U.S. Supreme Court Lets Ruling Stand Barring High School Graduations in Churches

Graduation pdWASHINGTON — The U.S. Supreme Court has declined to hear a case surrounding whether high school graduations may be held in churches, allowing a lower court ruling to stand that declared the practice to be unconstitutional.

The court issued its denial on Monday, with Justices Antonin Scalia and Clarence Thomas dissenting.

“It is perhaps the job of school officials to prevent hurt feelings at school events,” Scalia wrote. “But that is decidedly not the job of the Constitution.”

The case, Elmbrook School District v. Doe, has been battled in the court system for the past 14 years.

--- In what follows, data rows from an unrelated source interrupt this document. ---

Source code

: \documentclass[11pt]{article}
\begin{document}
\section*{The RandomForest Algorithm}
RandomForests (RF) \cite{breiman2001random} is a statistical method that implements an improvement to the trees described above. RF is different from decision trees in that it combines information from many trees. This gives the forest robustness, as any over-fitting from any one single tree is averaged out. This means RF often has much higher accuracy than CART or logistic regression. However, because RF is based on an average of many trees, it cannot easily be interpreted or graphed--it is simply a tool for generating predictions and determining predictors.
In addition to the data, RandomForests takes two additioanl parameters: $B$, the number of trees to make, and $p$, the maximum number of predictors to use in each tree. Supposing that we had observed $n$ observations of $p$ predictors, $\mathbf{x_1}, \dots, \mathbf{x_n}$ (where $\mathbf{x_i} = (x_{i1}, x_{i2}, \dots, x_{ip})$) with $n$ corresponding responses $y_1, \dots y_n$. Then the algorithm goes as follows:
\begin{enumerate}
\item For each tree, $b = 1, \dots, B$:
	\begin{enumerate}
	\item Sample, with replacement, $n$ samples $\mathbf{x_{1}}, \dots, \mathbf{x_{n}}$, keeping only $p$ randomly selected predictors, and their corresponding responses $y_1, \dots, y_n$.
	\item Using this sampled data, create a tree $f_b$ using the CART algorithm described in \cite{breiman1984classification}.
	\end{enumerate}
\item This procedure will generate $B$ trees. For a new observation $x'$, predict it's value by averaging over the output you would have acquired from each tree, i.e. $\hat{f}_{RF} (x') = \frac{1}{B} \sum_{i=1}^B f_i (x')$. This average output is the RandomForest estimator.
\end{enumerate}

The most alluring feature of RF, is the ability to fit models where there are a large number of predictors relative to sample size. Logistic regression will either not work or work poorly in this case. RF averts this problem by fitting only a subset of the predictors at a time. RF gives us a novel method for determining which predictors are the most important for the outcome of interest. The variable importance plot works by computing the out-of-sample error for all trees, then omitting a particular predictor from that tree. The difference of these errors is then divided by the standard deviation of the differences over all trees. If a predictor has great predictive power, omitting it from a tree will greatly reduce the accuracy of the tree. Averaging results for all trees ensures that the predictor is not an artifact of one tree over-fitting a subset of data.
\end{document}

In 1990, Americans United for Separation of Church and State (AU) filed suit against the Elmbrook, Wisconsin school district after some expressed offense at hosting graduation at the non-denominational Elmbrook Church.

According to the suit, the religious symbols and materials displayed at the church were considered coercive toward Christianity.

The district court and a three-judge panel with the 7th Circuit Court of Appeals both ruled in favor of the district, finding no First Amendment violation by the practice. However, even though the school district discontinued using Elmbrook Church for graduation services, AU filed an appeal, requesting a full review by the complete 7th Circuit.

In 2012, the court overturned the decision 7-3, asserting that to expose students to the religious symbols displayed at Elmbrook presented “an unacceptable amount of religious endorsement and coercion.”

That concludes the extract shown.